Sentence completion measures have also been incorporated into non-projective applications, such as intelligence tests, language comprehension, and language and cognitive development tests.

== Examples ==
There are many sentence completion tests available for use by researchers. Some of the most widely used sentence completion tests include:
- Rotter Incomplete Sentence Blank (assesses personality traits; perhaps the most widely used of all sentence completion tests).
- Miner Sentence Completion Test (measures managerial motivations).
- Washington University Sentence Completion Test (WUSCT) from Jane Loevinger (measures ego development).
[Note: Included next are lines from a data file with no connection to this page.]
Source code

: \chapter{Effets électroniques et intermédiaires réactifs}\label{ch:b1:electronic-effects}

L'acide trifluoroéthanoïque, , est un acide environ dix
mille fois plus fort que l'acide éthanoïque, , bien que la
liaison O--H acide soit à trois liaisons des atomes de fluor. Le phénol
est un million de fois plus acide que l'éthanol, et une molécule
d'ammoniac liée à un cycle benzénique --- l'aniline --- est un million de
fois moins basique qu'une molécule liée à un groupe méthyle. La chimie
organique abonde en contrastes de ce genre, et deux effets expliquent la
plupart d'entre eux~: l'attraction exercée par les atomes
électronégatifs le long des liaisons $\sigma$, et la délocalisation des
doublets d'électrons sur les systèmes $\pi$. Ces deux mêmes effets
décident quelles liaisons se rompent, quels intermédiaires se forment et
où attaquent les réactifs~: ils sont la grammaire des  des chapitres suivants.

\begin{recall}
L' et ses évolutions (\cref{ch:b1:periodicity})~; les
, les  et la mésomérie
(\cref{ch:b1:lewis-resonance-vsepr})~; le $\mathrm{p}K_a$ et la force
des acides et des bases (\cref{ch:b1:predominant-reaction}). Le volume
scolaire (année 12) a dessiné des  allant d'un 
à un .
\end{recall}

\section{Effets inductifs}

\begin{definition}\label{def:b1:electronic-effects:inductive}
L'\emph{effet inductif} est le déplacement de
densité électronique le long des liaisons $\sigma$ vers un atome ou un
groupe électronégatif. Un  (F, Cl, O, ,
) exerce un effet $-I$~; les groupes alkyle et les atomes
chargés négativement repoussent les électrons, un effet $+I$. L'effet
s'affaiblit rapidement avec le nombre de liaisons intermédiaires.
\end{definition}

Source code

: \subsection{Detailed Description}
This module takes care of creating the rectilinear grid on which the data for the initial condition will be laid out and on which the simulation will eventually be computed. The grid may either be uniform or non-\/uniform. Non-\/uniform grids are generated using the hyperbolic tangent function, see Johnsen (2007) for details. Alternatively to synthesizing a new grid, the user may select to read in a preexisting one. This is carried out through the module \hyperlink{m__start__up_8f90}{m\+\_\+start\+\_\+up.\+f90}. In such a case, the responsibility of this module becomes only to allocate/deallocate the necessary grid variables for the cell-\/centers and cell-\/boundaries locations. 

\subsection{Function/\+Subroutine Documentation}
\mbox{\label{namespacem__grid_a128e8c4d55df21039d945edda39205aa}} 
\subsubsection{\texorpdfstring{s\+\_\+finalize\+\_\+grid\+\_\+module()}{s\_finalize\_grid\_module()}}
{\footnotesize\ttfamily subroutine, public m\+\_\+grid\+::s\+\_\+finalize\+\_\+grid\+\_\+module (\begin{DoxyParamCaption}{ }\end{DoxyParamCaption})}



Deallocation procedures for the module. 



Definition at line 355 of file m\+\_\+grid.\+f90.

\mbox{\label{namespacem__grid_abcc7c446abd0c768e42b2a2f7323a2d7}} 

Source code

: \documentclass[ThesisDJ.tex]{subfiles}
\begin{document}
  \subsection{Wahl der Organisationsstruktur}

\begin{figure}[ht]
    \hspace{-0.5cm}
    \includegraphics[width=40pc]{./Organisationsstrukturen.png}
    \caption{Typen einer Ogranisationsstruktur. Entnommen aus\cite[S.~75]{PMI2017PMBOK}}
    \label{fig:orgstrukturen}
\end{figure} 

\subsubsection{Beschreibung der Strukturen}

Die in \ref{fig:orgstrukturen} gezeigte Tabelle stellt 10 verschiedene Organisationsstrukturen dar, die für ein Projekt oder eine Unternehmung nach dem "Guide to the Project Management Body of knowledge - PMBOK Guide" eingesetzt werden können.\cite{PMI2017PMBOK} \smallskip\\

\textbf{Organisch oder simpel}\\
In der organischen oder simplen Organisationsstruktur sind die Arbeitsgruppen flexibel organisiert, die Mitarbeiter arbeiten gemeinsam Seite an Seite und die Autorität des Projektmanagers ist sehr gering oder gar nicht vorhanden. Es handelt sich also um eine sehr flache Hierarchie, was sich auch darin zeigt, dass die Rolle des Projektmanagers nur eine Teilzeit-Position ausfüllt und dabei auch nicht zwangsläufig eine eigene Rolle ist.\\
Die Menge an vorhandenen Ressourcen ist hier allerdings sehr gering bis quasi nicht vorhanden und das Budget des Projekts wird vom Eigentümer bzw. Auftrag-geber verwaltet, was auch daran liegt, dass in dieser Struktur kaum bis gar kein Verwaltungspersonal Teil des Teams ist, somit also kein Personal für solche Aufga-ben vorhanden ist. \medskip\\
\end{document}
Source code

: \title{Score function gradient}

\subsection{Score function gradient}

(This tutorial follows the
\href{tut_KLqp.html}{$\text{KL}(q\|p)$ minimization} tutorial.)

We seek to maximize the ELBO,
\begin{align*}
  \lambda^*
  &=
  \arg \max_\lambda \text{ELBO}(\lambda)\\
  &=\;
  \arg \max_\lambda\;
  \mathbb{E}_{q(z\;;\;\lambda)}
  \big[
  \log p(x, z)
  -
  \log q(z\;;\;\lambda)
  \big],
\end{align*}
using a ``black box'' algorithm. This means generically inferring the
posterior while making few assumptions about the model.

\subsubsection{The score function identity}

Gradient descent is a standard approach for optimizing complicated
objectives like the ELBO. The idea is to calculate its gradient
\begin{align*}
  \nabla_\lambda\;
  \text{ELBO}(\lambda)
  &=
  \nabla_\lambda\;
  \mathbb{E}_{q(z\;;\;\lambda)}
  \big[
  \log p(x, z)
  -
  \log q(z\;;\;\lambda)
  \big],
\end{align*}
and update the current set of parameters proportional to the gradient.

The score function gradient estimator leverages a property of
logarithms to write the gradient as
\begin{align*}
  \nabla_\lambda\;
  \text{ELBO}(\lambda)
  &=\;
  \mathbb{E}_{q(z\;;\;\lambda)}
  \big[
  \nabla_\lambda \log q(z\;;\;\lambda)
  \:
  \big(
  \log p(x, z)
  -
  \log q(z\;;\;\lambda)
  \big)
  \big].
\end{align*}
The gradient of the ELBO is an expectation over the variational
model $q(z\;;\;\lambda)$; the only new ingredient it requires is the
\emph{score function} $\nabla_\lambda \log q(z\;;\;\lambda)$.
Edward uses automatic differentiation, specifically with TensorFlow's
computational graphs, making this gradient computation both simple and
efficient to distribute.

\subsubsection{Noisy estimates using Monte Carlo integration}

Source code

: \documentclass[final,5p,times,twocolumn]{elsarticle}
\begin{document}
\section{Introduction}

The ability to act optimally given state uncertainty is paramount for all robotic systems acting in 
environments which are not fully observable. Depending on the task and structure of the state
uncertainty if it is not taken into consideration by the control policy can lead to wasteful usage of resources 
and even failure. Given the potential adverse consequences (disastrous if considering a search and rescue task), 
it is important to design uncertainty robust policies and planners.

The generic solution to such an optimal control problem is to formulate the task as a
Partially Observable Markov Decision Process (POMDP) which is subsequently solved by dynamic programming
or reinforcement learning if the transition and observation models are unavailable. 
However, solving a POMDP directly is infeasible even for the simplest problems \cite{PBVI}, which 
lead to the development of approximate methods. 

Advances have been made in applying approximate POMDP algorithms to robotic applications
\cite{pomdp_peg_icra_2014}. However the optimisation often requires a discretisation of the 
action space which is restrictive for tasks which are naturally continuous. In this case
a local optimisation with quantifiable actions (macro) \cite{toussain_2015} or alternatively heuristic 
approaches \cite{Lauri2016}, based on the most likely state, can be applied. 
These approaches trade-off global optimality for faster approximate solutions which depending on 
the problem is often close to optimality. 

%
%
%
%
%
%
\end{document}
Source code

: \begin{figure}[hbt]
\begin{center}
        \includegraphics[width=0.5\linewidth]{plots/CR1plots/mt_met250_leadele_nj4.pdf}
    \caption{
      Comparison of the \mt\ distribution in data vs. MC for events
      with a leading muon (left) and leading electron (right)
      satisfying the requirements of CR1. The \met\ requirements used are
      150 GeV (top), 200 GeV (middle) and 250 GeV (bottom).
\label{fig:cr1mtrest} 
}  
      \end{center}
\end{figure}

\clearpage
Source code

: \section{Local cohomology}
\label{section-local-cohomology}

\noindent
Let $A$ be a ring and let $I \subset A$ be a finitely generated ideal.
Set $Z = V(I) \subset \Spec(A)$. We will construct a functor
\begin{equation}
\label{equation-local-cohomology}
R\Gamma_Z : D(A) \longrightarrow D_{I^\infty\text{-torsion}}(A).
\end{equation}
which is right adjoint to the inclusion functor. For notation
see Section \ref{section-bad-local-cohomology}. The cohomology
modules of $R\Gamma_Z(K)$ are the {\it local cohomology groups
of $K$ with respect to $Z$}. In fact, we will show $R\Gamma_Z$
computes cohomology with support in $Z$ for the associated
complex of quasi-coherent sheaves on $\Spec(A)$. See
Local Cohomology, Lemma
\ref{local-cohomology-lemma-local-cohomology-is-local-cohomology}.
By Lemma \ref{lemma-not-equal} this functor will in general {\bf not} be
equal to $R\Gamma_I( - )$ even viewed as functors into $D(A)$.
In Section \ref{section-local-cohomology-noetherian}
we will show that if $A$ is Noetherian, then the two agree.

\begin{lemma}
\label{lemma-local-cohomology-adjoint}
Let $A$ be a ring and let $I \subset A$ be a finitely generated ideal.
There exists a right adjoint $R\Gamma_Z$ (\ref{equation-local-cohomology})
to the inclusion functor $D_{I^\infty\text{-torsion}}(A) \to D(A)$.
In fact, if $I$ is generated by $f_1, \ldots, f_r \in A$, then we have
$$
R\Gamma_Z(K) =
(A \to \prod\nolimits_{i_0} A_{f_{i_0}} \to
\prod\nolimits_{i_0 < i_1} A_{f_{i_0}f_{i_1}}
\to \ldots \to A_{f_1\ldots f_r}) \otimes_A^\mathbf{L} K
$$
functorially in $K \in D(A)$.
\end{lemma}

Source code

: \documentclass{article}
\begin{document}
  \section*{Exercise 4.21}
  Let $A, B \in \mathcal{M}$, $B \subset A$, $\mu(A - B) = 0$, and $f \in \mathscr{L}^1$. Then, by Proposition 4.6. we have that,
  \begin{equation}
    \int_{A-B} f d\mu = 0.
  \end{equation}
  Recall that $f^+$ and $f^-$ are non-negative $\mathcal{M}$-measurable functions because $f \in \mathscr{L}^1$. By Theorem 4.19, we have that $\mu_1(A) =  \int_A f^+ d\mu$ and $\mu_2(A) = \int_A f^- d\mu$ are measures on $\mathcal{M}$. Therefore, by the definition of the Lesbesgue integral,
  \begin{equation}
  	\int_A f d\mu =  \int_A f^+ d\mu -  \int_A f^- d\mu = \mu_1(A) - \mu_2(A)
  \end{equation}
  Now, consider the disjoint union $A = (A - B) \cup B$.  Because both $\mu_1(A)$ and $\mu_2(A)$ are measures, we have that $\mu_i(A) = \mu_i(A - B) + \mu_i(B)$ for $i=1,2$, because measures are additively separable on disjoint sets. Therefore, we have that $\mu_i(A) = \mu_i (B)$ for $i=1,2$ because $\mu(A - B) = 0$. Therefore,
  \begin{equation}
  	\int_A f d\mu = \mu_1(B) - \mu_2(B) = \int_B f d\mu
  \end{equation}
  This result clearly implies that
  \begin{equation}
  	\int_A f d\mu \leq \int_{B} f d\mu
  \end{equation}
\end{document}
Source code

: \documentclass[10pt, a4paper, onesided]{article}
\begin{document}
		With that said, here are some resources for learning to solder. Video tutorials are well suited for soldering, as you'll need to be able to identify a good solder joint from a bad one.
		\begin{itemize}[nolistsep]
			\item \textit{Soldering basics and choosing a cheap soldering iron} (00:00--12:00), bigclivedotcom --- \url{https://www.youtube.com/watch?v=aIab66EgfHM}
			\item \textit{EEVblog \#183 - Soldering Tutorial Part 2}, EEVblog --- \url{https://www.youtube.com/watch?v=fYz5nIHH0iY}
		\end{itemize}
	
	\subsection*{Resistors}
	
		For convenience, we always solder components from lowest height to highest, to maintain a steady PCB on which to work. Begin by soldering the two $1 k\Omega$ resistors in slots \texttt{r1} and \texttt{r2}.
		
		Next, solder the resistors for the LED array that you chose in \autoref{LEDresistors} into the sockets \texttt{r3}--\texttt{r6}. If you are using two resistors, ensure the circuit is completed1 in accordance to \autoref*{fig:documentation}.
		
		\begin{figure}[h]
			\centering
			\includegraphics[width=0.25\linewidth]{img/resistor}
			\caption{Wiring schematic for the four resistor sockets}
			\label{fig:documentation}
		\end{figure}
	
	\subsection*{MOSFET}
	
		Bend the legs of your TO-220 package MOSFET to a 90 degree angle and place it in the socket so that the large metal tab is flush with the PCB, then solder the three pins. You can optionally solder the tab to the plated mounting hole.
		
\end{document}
==Data analysis, validity and reliability==
The data collected from sentence completion tests can usually be analyzed either quantitatively or qualitatively. Usually, sentence completion tests can be interpreted in two different ways: subjective-intuitive analysis of the underlying motivations projected in the subject's responses, or objective analysis by means of scores assigned to each completed sentence. Multiple themes can occur in a short test, which gives the examinee multiple opportunities to reveal underlying motivations about each topic during data analysis. Of course, most sentence completion tests are much longer (anywhere from 40 to 100 stems) and contain more themes (anywhere from 4 to 15 topics).

Sentence completion tests usually include some formal coding procedure or manual. The validity of each sentence completion test must be determined independently and this depends on the instructions laid out in the scoring booklet.

Compared to positivist instruments, such as Likert-type scales, sentence completion tests tend to have high face validity (i.e., the extent to which measurement items accurately reflect the concept being measured). This is to be expected, because in many cases the sentence stems name or refer to specific objects and the respondent provides responses specifically focused on such objects.